[[ Dataset records, beginning ]]

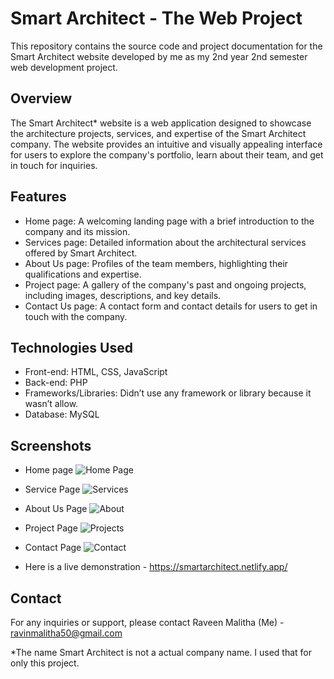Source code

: # Smart Architect - The Web Project

This repository contains the source code and project documentation for the Smart Architect website developed by me as my 2nd year 2nd semester web development project.

## Overview

The Smart Architect* website is a web application designed to showcase the architecture projects, services, and expertise of the Smart Architect company. The website provides an intuitive and visually appealing interface for users to explore the company's portfolio, learn about their team, and get in touch for inquiries.

## Features

- Home page: A welcoming landing page with a brief introduction to the company and its mission.
- Services page: Detailed information about the architectural services offered by Smart Architect.
- About Us page: Profiles of the team members, highlighting their qualifications and expertise.
- Project page: A gallery of the company's past and ongoing projects, including images, descriptions, and key details.
- Contact Us page: A contact form and contact details for users to get in touch with the company.

## Technologies Used

- Front-end: HTML, CSS, JavaScript
- Back-end: PHP
- Frameworks/Libraries: Didn’t use any framework or library because it wasn’t allow.
- Database: MySQL


## Screenshots
- Home page
![Home Page](https://github.com/Raveen522/Smart-Architect---The-Web-Project/assets/89937137/89b53a67-9f86-4366-8e33-85473b6091a9)

- Service Page
![Services](https://github.com/Raveen522/Smart-Architect---The-Web-Project/assets/89937137/bf44317a-2765-4800-98d7-e32787627636)

- About Us Page
![About](https://github.com/Raveen522/Smart-Architect---The-Web-Project/assets/89937137/28966924-d137-4fcb-bf43-6d742bdbbfe7)

- Project Page
![Projects](https://github.com/Raveen522/Smart-Architect---The-Web-Project/assets/89937137/53aac39a-a008-4836-9440-e977f20be9e2)

- Contact Page
![Contact](https://github.com/Raveen522/Smart-Architect---The-Web-Project/assets/89937137/3cab967a-26c2-4bd8-8502-e5c8400e3165)

- Here is a live demonstration - https://smartarchitect.netlify.app/
## Contact

For any inquiries or support, please contact Raveen Malitha (Me) -  ravinmalitha50@gmail.com 

*The name Smart Architect is not a actual company name. I used that for only this project. 
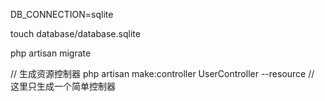 DB_CONNECTION=sqlite

touch database/database.sqlite

php artisan migrate

// 生成资源控制器
php artisan make:controller UserController --resource
// 这里只生成一个简单控制器


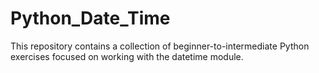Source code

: # Python_Date_Time
This repository contains a collection of beginner-to-intermediate Python exercises focused on working with the datetime module. 
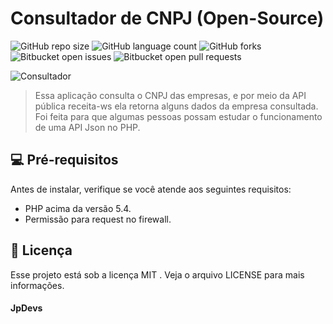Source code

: # Consultador de CNPJ (Open-Source)

![GitHub repo size](https://img.shields.io/github/repo-size/JpDevs/Consulta-CNPJ?style=for-the-badge)
![GitHub language count](https://img.shields.io/github/languages/count/JpDevs/Consulta-CNPJ?style=for-the-badge)
![GitHub forks](https://img.shields.io/github/forks/JpDevs/Consulta-CNPJ?style=for-the-badge)
![Bitbucket open issues](https://img.shields.io/bitbucket/issues/JpDevs/Consulta-CNPJ?style=for-the-badge)
![Bitbucket open pull requests](https://img.shields.io/bitbucket/pr-raw/JpDevs/Consulta-CNPJ?style=for-the-badge)

<img src="https://i.imgur.com/72KzZ4L.png" alt="Consultador">

> Essa aplicação consulta o CNPJ das empresas, e por meio da API pública receita-ws ela retorna alguns dados da empresa consultada. Foi feita para que algumas pessoas possam estudar o funcionamento de uma API Json no PHP.


## 💻 Pré-requisitos

Antes de instalar, verifique se você atende aos seguintes requisitos:
* PHP acima da versão 5.4.
* Permissão para request no firewall.



## 📝 Licença

Esse projeto está sob a licença MIT . Veja o arquivo LICENSE para mais informações.

#### JpDevs
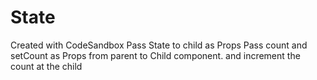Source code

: # State
Created with CodeSandbox
Pass State to child as Props 
Pass count and setCount as Props from parent to Child component. and increment the count at the child 

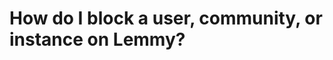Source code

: # How do I block a user, community, or instance on Lemmy?

<WorkInProgress 
    communityName="c/newtolemmy"
    communityLink="https://lemmy.ca/c/newtolemmy"
/>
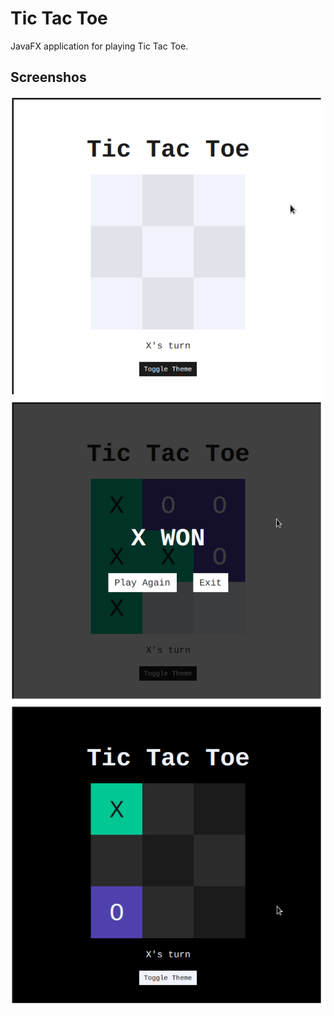 # Tic Tac Toe

JavaFX application for playing Tic Tac Toe.

## Screenshos

![Image](./images/empty-board.png)
![Image](./images/winner.png)
![Image](./images/dark-mode.png)
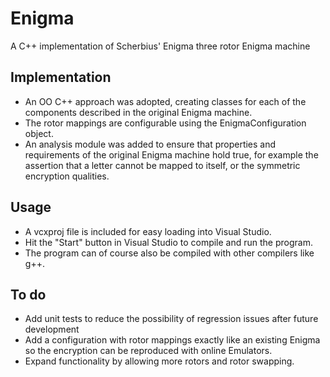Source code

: # Enigma
A C++ implementation of Scherbius' Enigma three rotor Enigma machine

## Implementation
* An OO C++ approach was adopted, creating classes for each of the components described in the original Enigma machine. 
* The rotor mappings are configurable using the EnigmaConfiguration object.
* An analysis module was added to ensure that properties and requirements of the original Enigma machine hold true, for example the assertion that a letter cannot be mapped to itself, or the symmetric encryption qualities. 


## Usage

* A vcxproj file is included for easy loading into Visual Studio.
* Hit the "Start" button in Visual Studio to compile and run the program.
* The program can of course also be compiled with other compilers like g++.


## To do

* Add unit tests to reduce the possibility of regression issues after future development
* Add a configuration with rotor mappings exactly like an existing Enigma so the encryption can be reproduced with online Emulators.
* Expand functionality by allowing more rotors and rotor swapping.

[[ Dataset records, end ]]

Your answer should be the lines of the records that hold the string "module".

Task output:
This repository contains a collection of beginner-to-intermediate Python exercises focused on working with the datetime module. 
* An analysis module was added to ensure that properties and requirements of the original Enigma machine hold true, for example the assertion that a letter cannot be mapped to itself, or the symmetric encryption qualities. 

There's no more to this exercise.